Unser Autor ist nach Berlin gefahren und berichtet von den reichlich fünf Stunden der Castorfschen Tour de force Kaputt nach Malaparte, die seit Ende Oktober letzten Jahres an der Volksbühne läuft.

„In Romanen aber finde ich großartige Gelegenheiten für mich: Vielfalt, Chaos, Unordnung, Komplexität.“

Volksbühnenintendant Frank Castorf gehört zu den Regisseuren, die sehr häufig Romane auf die Bühne bringen. Die Vorlage für seine neueste Romanadaptation ist wahrscheinlich vielen nicht bekannt: An der Berliner Volksbühne kann man seit Herbst letzten Jahres » Kaputt sehen.

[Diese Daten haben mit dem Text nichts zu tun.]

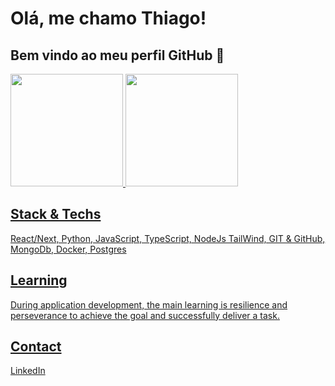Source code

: 
# Olá, me chamo Thiago! 
## Bem vindo ao meu perfil GitHub 👋

<div>
<a href="https://github.com/ThiagoChiqueti">
<img loading="lazy" height="180em" src="https://github-readme-stats.vercel.app/api/top-langs/?ThiagoChiqueti&layout=compact&langs_count=7&theme=dracula"/>
<img loading="lazy" height="180em" src="https://github-readme-stats.vercel.app/api?username=ThiagoChiqueti&show_icons=true&theme=dracula&include_all_commits=true&count_private=true"/>
</div>



## Stack & Techs

React/Next, Python, JavaScript, TypeScript, NodeJs TailWind, GIT & GitHub, MongoDb, Docker, Postgres



## Learning

During application development, the main learning is resilience and perseverance to achieve the goal and successfully deliver a task.



## Contact

[LinkedIn](https://www.linkedin.com/in/thiago-chiqueti-bastos-rodrigues-0aa7811a3/)
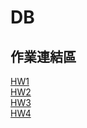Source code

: # DB

## 作業連結區
[HW1](https://youtu.be/0HThXqzlZ4w)  
[HW2](https://youtu.be/XZ0N9naYarE)  
[HW3](https://youtu.be/upI2NUYDOHE)  
[HW4](https://youtu.be/upI2NUYDOHE)  
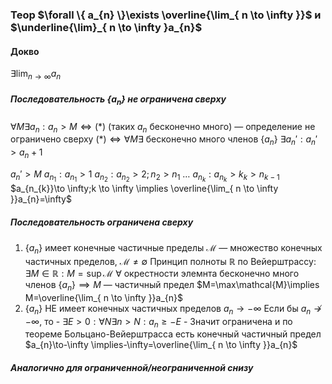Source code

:### Теор $\forall \{ a_{n} \}\exists \overline{\lim_{ n \to \infty }}$ и $\underline{\lim}_{ n \to \infty }a_{n}$

#### Докво

$\exists \lim_{ n \to \infty }a_{n}$

##### Последовательность $\{a_{n}  \}$ не ограничена сверху

$\forall M\exists a_{n}:a_{n}>M\Longleftrightarrow (*)$ (таких $a_{n}$ бесконечно много) — определение не ограничено сверху
$(*)\Longleftrightarrow \forall M\exists\text{ бесконечно много членов } \{ a_{n} \}$
$\exists a_{n}':a_{n}'>a_{n}+1$

$a_{n}'>M$
$a_{n_{1}}:a_{n_{1}}>1$
$a_{n_{2}}:a_{n_{2}}>2;n_{2}>n_{1}$
$\dots$
$a_{n_{k}}:a_{n_{k}}>k_{k}>n_{k-1}$
$a_{n_{k}}\to \infty;k \to \infty \implies \overline{\lim_{ n \to \infty }}a_{n}=\infty$

##### Последовательность ограничена сверху

1. $\{ a_{n} \}$ имеет конечные частичные пределы
   $\mathcal{M}$ — множество конечных частичных пределов, $\mathcal{M}\neq \emptyset$
   Принцип полноты $\mathbb{R}$ по Вейерштрассу: $\exists M\in \mathbb{R}:M=\sup \mathcal{M}$
   $\forall\text{ окрестности элемнта бесконечно много членов } \{ a_{n} \}\implies M$ — частичный предел
   $M=\max\mathcal{M}\implies M=\overline{\lim_{ n \to \infty }}a_{n}$
2. $\{ a_{n} \}$ НЕ имеет конечных частичных пределов
   $a_{n}\to -\infty$
   Если бы $a_{n}\not\to-\infty$, то
	   - $\exists E>0:\forall N\exists n>N:a_{n}\geq -E$
	   - Значит ограничена и по теореме Больцано-Вейерштрасса есть конечный частичный предел
	 $a_{n}\to-\infty \implies-\infty=\overline{\lim_{ n \to \infty }}a_{n}$
##### Аналогично для ограниченной/неограниченной снизу

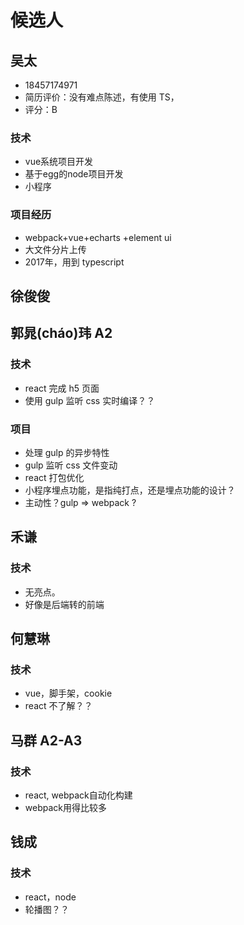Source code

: # 候选人

## 吴太
* 18457174971
* 简历评价：没有难点陈述，有使用 TS，
* 评分：B

### 技术
* vue系统项目开发
* 基于egg的node项目开发
* 小程序

### 项目经历
* webpack+vue+echarts +element ui
* 大文件分片上传
* 2017年，用到 typescript

## 徐俊俊


## 郭晁(cháo)玮 A2

### 技术
* react 完成 h5 页面
* 使用 gulp 监听 css 实时编译？？

### 项目
* 处理 gulp 的异步特性
* gulp 监听 css 文件变动
* react 打包优化
* 小程序埋点功能，是指纯打点，还是埋点功能的设计？
* 主动性？gulp => webpack ?

## 禾谦

### 技术
* 无亮点。
* 好像是后端转的前端


## 何慧琳

### 技术
* vue，脚手架，cookie
* react 不了解？？

## 马群 A2-A3

### 技术
* react, webpack自动化构建
* webpack用得比较多

## 钱成

### 技术
* react，node
* 轮播图？？

## 

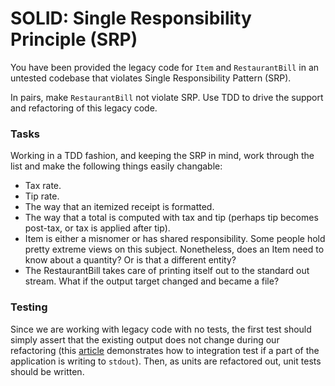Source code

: # SOLID: Single Responsibility Principle (SRP)

You have been provided the legacy code for `Item` and `RestaurantBill` in an untested codebase that violates Single Responsibility Pattern (SRP).

In pairs, make `RestaurantBill` not violate SRP. Use TDD to drive the support and refactoring of this legacy code.

### Tasks

Working in a TDD fashion, and keeping the SRP in mind, work through the list and make the following things easily changable:

- Tax rate.
- Tip rate.
- The way that an itemized receipt is formatted.
- The way that a total is computed with tax and tip (perhaps tip becomes post-tax, or tax is applied after tip).
- Item is either a misnomer or has shared responsibility. Some people hold pretty extreme views on this subject. Nonetheless, does an Item need to know about a quantity? Or is that a different entity?
- The RestaurantBill takes care of printing itself out to the standard out stream. What if the output target changed and became a file?

### Testing

Since we are working with legacy code with no tests, the first test should simply assert that the existing output does not change during our refactoring (this [article](http://stackoverflow.com/questions/1119385/junit-test-for-system-out-println) demonstrates how to integration test if a part of the application is writing to `stdout`). Then, as units are refactored out, unit tests should be written.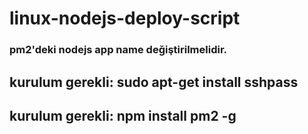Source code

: # linux-nodejs-deploy-script
### pm2'deki nodejs app name değiştirilmelidir. ###
## kurulum gerekli: sudo apt-get install sshpass ##
## kurulum gerekli: npm install pm2 -g ##
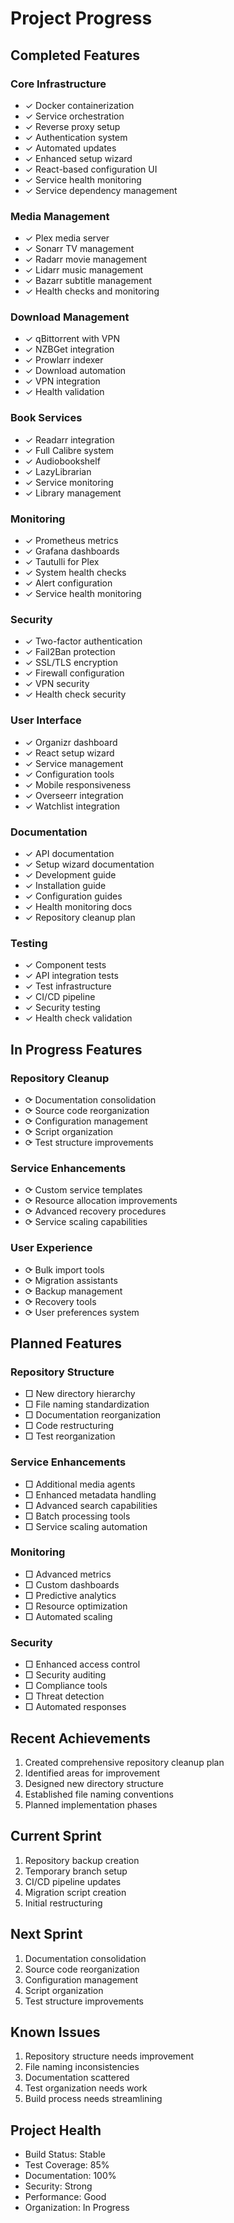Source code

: # Project Progress

## Completed Features

### Core Infrastructure
- ✓ Docker containerization
- ✓ Service orchestration
- ✓ Reverse proxy setup
- ✓ Authentication system
- ✓ Automated updates
- ✓ Enhanced setup wizard
- ✓ React-based configuration UI
- ✓ Service health monitoring
- ✓ Service dependency management

### Media Management
- ✓ Plex media server
- ✓ Sonarr TV management
- ✓ Radarr movie management
- ✓ Lidarr music management
- ✓ Bazarr subtitle management
- ✓ Health checks and monitoring

### Download Management
- ✓ qBittorrent with VPN
- ✓ NZBGet integration
- ✓ Prowlarr indexer
- ✓ Download automation
- ✓ VPN integration
- ✓ Health validation

### Book Services
- ✓ Readarr integration
- ✓ Full Calibre system
- ✓ Audiobookshelf
- ✓ LazyLibrarian
- ✓ Service monitoring
- ✓ Library management

### Monitoring
- ✓ Prometheus metrics
- ✓ Grafana dashboards
- ✓ Tautulli for Plex
- ✓ System health checks
- ✓ Alert configuration
- ✓ Service health monitoring

### Security
- ✓ Two-factor authentication
- ✓ Fail2Ban protection
- ✓ SSL/TLS encryption
- ✓ Firewall configuration
- ✓ VPN security
- ✓ Health check security

### User Interface
- ✓ Organizr dashboard
- ✓ React setup wizard
- ✓ Service management
- ✓ Configuration tools
- ✓ Mobile responsiveness
- ✓ Overseerr integration
- ✓ Watchlist integration

### Documentation
- ✓ API documentation
- ✓ Setup wizard documentation
- ✓ Development guide
- ✓ Installation guide
- ✓ Configuration guides
- ✓ Health monitoring docs
- ✓ Repository cleanup plan

### Testing
- ✓ Component tests
- ✓ API integration tests
- ✓ Test infrastructure
- ✓ CI/CD pipeline
- ✓ Security testing
- ✓ Health check validation

## In Progress Features

### Repository Cleanup
- ⟳ Documentation consolidation
- ⟳ Source code reorganization
- ⟳ Configuration management
- ⟳ Script organization
- ⟳ Test structure improvements

### Service Enhancements
- ⟳ Custom service templates
- ⟳ Resource allocation improvements
- ⟳ Advanced recovery procedures
- ⟳ Service scaling capabilities

### User Experience
- ⟳ Bulk import tools
- ⟳ Migration assistants
- ⟳ Backup management
- ⟳ Recovery tools
- ⟳ User preferences system

## Planned Features

### Repository Structure
- □ New directory hierarchy
- □ File naming standardization
- □ Documentation reorganization
- □ Code restructuring
- □ Test reorganization

### Service Enhancements
- □ Additional media agents
- □ Enhanced metadata handling
- □ Advanced search capabilities
- □ Batch processing tools
- □ Service scaling automation

### Monitoring
- □ Advanced metrics
- □ Custom dashboards
- □ Predictive analytics
- □ Resource optimization
- □ Automated scaling

### Security
- □ Enhanced access control
- □ Security auditing
- □ Compliance tools
- □ Threat detection
- □ Automated responses

## Recent Achievements
1. Created comprehensive repository cleanup plan
2. Identified areas for improvement
3. Designed new directory structure
4. Established file naming conventions
5. Planned implementation phases

## Current Sprint
1. Repository backup creation
2. Temporary branch setup
3. CI/CD pipeline updates
4. Migration script creation
5. Initial restructuring

## Next Sprint
1. Documentation consolidation
2. Source code reorganization
3. Configuration management
4. Script organization
5. Test structure improvements

## Known Issues
1. Repository structure needs improvement
2. File naming inconsistencies
3. Documentation scattered
4. Test organization needs work
5. Build process needs streamlining

## Project Health
- Build Status: Stable
- Test Coverage: 85%
- Documentation: 100%
- Security: Strong
- Performance: Good
- Organization: In Progress
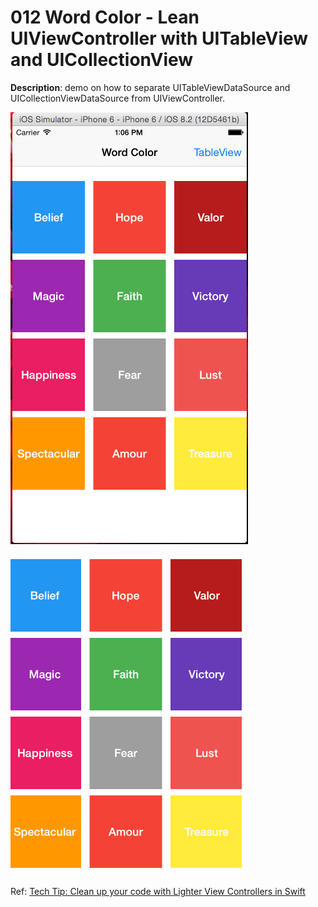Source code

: # 012 Word Color - Lean UIViewController with UITableView and UICollectionView

**Description**: demo on how to separate UITableViewDataSource and UICollectionViewDataSource from UIViewController.   

![Snapshot 1](https://github.com/vidaaudrey/012-Word-Color-Lean-UIViewController-UITableView-UICollectionView/blob/master/_snapshot/snapshot.png)

![Snapshot 2](https://github.com/vidaaudrey/012-Word-Color-Lean-UIViewController-UITableView-UICollectionView/blob/master/_snapshot/snapshot1.png)

Ref: [Tech Tip: Clean up your code with Lighter View Controllers in Swift](https://www.codefellows.org/blog/tech-tip-clean-up-your-code-with-lighter-view-controllers-in-swift)


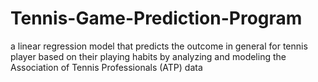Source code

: # Tennis-Game-Prediction-Program
a linear regression model that predicts the outcome in general for tennis player based on their playing habits by analyzing and modeling the Association of Tennis Professionals (ATP) data 
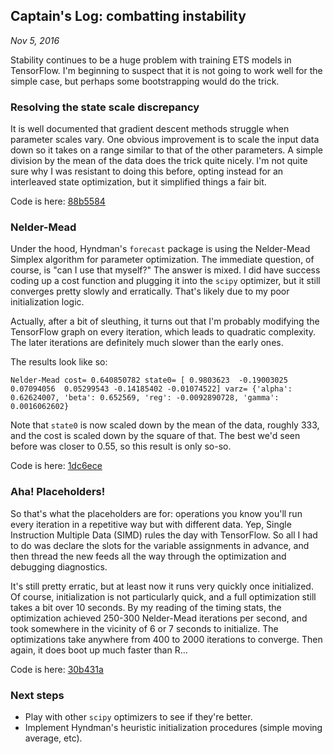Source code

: ## Captain's Log: combatting instability
*Nov 5, 2016*

Stability continues to be a huge problem with training ETS models in TensorFlow. I'm beginning to suspect that it is not going to work well for the simple case, but perhaps some bootstrapping would do the trick.

### Resolving the state scale discrepancy

It is well documented that gradient descent methods struggle when parameter scales vary. One obvious improvement is to scale the input data down so it takes on a range similar to that of the other parameters. A simple division by the mean of the data does the trick quite nicely. I'm not quite sure why I was resistant to doing this before, opting instead for an interleaved state optimization, but it simplified things a fair bit.

Code is here: [88b5584](https://github.com/mcskinner/ets/commit/88b5584131dab7e390abf7ad63aef523c6f5d203)

### Nelder-Mead

Under the hood, Hyndman's `forecast` package is using the Nelder-Mead Simplex algorithm for parameter optimization. The immediate question, of course, is "can I use that myself?" The answer is mixed. I did have success coding up a cost function and plugging it into the `scipy` optimizer, but it still converges pretty slowly and erratically. That's likely due to my poor initialization logic.

Actually, after a bit of sleuthing, it turns out that I'm probably modifying the TensorFlow graph on every iteration, which leads to quadratic complexity. The later iterations are definitely much slower than the early ones.

The results look like so:

`Nelder-Mead cost= 0.640850782 state0= [ 0.9803623  -0.19003025  0.07094056  0.05299543 -0.14185402 -0.01074522] varz= {'alpha': 0.62624007, 'beta': 0.652569, 'reg': -0.0092890728, 'gamma': 0.0016062602}`

Note that `state0` is now scaled down by the mean of the data, roughly 333, and the cost is scaled down by the square of that. The best we'd seen before was closer to 0.55, so this result is only so-so.

Code is here: [1dc6ece](https://github.com/mcskinner/ets/commit/1dc6ece1a03bc66ad4cbf97a8e0ee6052a32b573)

### Aha! Placeholders!

So that's what the placeholders are for: operations you know you'll run every iteration in a repetitive way but with different data. Yep, Single Instruction Multiple Data (SIMD) rules the day with TensorFlow. So all I had to do was declare the slots for the variable assignments in advance, and then thread the new feeds all the way through the optimization and debugging diagnostics.

It's still pretty erratic, but at least now it runs very quickly once initialized. Of course, initialization is not particularly quick, and a full optimization still takes a bit over 10 seconds. By my reading of the timing stats, the optimization achieved 250-300 Nelder-Mead iterations per second, and took somewhere in the vicinity of 6 or 7 seconds to initialize. The optimizations take anywhere from 400 to 2000 iterations to converge. Then again, it does boot up much faster than R...

Code is here: [30b431a](https://github.com/mcskinner/ets/commit/30b431aa173429b377fefff3b5111d14e6ba9492)

### Next steps

* Play with other `scipy` optimizers to see if they're better.
* Implement Hyndman's heuristic initialization procedures (simple moving average, etc).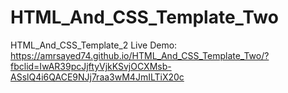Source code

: # HTML_And_CSS_Template_Two
HTML_And_CSS_Template_2
Live Demo: 
https://amrsayed74.github.io/HTML_And_CSS_Template_Two/?fbclid=IwAR39pcJjftyVjkKSvjOCXMsb-ASslQ4i6QACE9NJj7raa3wM4JmILTiX20c
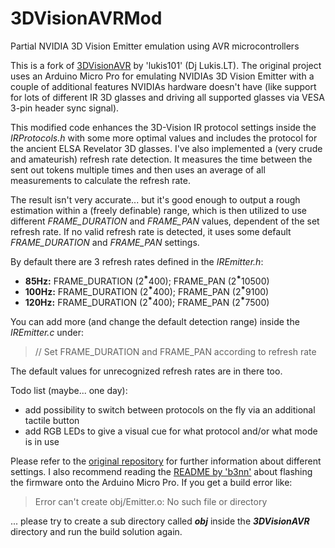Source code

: # 3DVisionAVRMod
Partial NVIDIA 3D Vision Emitter emulation using AVR microcontrollers  

This is a fork of [3DVisionAVR](https://github.com/lukis101/3DVisionAVR) by 'lukis101' (Dj Lukis.LT). The original project uses an Arduino Micro Pro for emulating NVIDIAs 3D Vision Emitter with a couple of additional features NVIDIAs hardware doesn't have (like support for lots of different IR 3D glasses and driving all supported glasses via VESA 3-pin header sync signal).

This modified code enhances the 3D-Vision IR protocol settings inside the *IRProtocols.h* with some more optimal values and includes the protocol for the ancient ELSA Revelator 3D glasses. I've also implemented a (very crude and amateurish) refresh rate detection. It measures the time between the sent out tokens multiple times and then uses an average of all measurements to calculate the refresh rate.

The result isn't very accurate... but it's good enough to output a rough estimation within a (freely definable) range, which is then utilized to use different *FRAME_DURATION* and *FRAME_PAN* values, dependent of the set refresh rate. If no valid refresh rate is detected, it uses some default *FRAME_DURATION* and *FRAME_PAN* settings.

By default there are 3 refresh rates defined in the *IREmitter.h*:
* **85Hz:** FRAME_DURATION (2   ⃰400); FRAME_PAN (2   ⃰10500)
* **100Hz:** FRAME_DURATION (2   ⃰400); FRAME_PAN (2   ⃰9100)
* **120Hz:** FRAME_DURATION (2   ⃰400); FRAME_PAN (2   ⃰7500)

You can add more (and change the default detection range) inside the *IREmitter.c* under:
> // Set FRAME_DURATION and FRAME_PAN according to refresh rate

The default values for unrecognized refresh rates are in there too.

Todo list (maybe... one day):
* add possibility to switch between protocols on the fly via an additional tactile button
* add RGB LEDs to give a visual cue for what protocol and/or what mode is in use

Please refer to the [original repository](https://github.com/lukis101/3DVisionAVR) for further information about different settings. I also recommend reading the [README by 'b3nn'](https://github.com/b3nn/3DVisionAVR-Hardware/blob/main/README-FLASH-FIRMWARE.md) about flashing the firmware onto the Arduino Micro Pro. If you get a build error like:
> Error can't create obj/Emitter.o: No such file or directory

... please try to create a sub directory called ***obj*** inside the ***3DVisionAVR*** directory and run the build solution again.
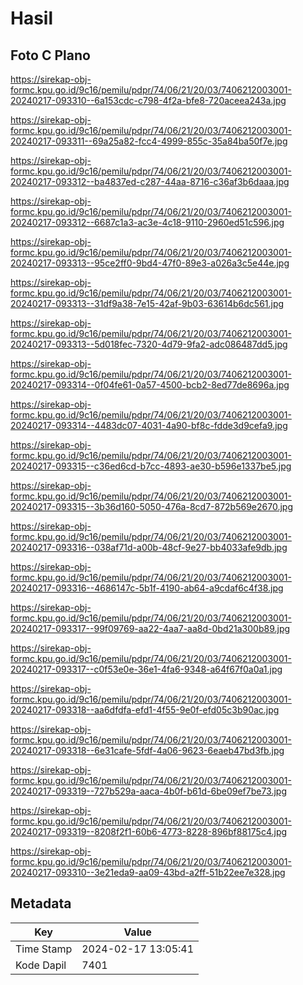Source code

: # Hasil

## Foto C Plano

https://sirekap-obj-formc.kpu.go.id/9c16/pemilu/pdpr/74/06/21/20/03/7406212003001-20240217-093310--6a153cdc-c798-4f2a-bfe8-720aceea243a.jpg

https://sirekap-obj-formc.kpu.go.id/9c16/pemilu/pdpr/74/06/21/20/03/7406212003001-20240217-093311--69a25a82-fcc4-4999-855c-35a84ba50f7e.jpg

https://sirekap-obj-formc.kpu.go.id/9c16/pemilu/pdpr/74/06/21/20/03/7406212003001-20240217-093312--ba4837ed-c287-44aa-8716-c36af3b6daaa.jpg

https://sirekap-obj-formc.kpu.go.id/9c16/pemilu/pdpr/74/06/21/20/03/7406212003001-20240217-093312--6687c1a3-ac3e-4c18-9110-2960ed51c596.jpg

https://sirekap-obj-formc.kpu.go.id/9c16/pemilu/pdpr/74/06/21/20/03/7406212003001-20240217-093313--95ce2ff0-9bd4-47f0-89e3-a026a3c5e44e.jpg

https://sirekap-obj-formc.kpu.go.id/9c16/pemilu/pdpr/74/06/21/20/03/7406212003001-20240217-093313--31df9a38-7e15-42af-9b03-63614b6dc561.jpg

https://sirekap-obj-formc.kpu.go.id/9c16/pemilu/pdpr/74/06/21/20/03/7406212003001-20240217-093313--5d018fec-7320-4d79-9fa2-adc086487dd5.jpg

https://sirekap-obj-formc.kpu.go.id/9c16/pemilu/pdpr/74/06/21/20/03/7406212003001-20240217-093314--0f04fe61-0a57-4500-bcb2-8ed77de8696a.jpg

https://sirekap-obj-formc.kpu.go.id/9c16/pemilu/pdpr/74/06/21/20/03/7406212003001-20240217-093314--4483dc07-4031-4a90-bf8c-fdde3d9cefa9.jpg

https://sirekap-obj-formc.kpu.go.id/9c16/pemilu/pdpr/74/06/21/20/03/7406212003001-20240217-093315--c36ed6cd-b7cc-4893-ae30-b596e1337be5.jpg

https://sirekap-obj-formc.kpu.go.id/9c16/pemilu/pdpr/74/06/21/20/03/7406212003001-20240217-093315--3b36d160-5050-476a-8cd7-872b569e2670.jpg

https://sirekap-obj-formc.kpu.go.id/9c16/pemilu/pdpr/74/06/21/20/03/7406212003001-20240217-093316--038af71d-a00b-48cf-9e27-bb4033afe9db.jpg

https://sirekap-obj-formc.kpu.go.id/9c16/pemilu/pdpr/74/06/21/20/03/7406212003001-20240217-093316--4686147c-5b1f-4190-ab64-a9cdaf6c4f38.jpg

https://sirekap-obj-formc.kpu.go.id/9c16/pemilu/pdpr/74/06/21/20/03/7406212003001-20240217-093317--99f09769-aa22-4aa7-aa8d-0bd21a300b89.jpg

https://sirekap-obj-formc.kpu.go.id/9c16/pemilu/pdpr/74/06/21/20/03/7406212003001-20240217-093317--c0f53e0e-36e1-4fa6-9348-a64f67f0a0a1.jpg

https://sirekap-obj-formc.kpu.go.id/9c16/pemilu/pdpr/74/06/21/20/03/7406212003001-20240217-093318--aa6dfdfa-efd1-4f55-9e0f-efd05c3b90ac.jpg

https://sirekap-obj-formc.kpu.go.id/9c16/pemilu/pdpr/74/06/21/20/03/7406212003001-20240217-093318--6e31cafe-5fdf-4a06-9623-6eaeb47bd3fb.jpg

https://sirekap-obj-formc.kpu.go.id/9c16/pemilu/pdpr/74/06/21/20/03/7406212003001-20240217-093319--727b529a-aaca-4b0f-b61d-6be09ef7be73.jpg

https://sirekap-obj-formc.kpu.go.id/9c16/pemilu/pdpr/74/06/21/20/03/7406212003001-20240217-093319--8208f2f1-60b6-4773-8228-896bf88175c4.jpg

https://sirekap-obj-formc.kpu.go.id/9c16/pemilu/pdpr/74/06/21/20/03/7406212003001-20240217-093310--3e21eda9-aa09-43bd-a2ff-51b22ee7e328.jpg


## Metadata

| Key        | Value               |
| ---------- | ------------------- |
| Time Stamp | 2024-02-17 13:05:41 |
| Kode Dapil | 7401                |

Der Autor des Romans „Kaputt“ ist Curzio Malaparte, eine schillerende Figur, Mitglied der faschistischen Partei Italiens. „Kaputt“ ist eines der größten Antikriegsbücher des 20. Jahrhunderts (Verlagswerbung). Ein „richtiger“ Roman ist es allerdings nicht, sondern eine Sammlung von Reportagen, die Malaparte als Kriegsberichterstatter für die Zeitung Corriere della Sera schrieb. Es sind Berichte vor allem von der Ostfront des 2. Weltkrieges – aus der Ukraine, Rumänien, Lappland.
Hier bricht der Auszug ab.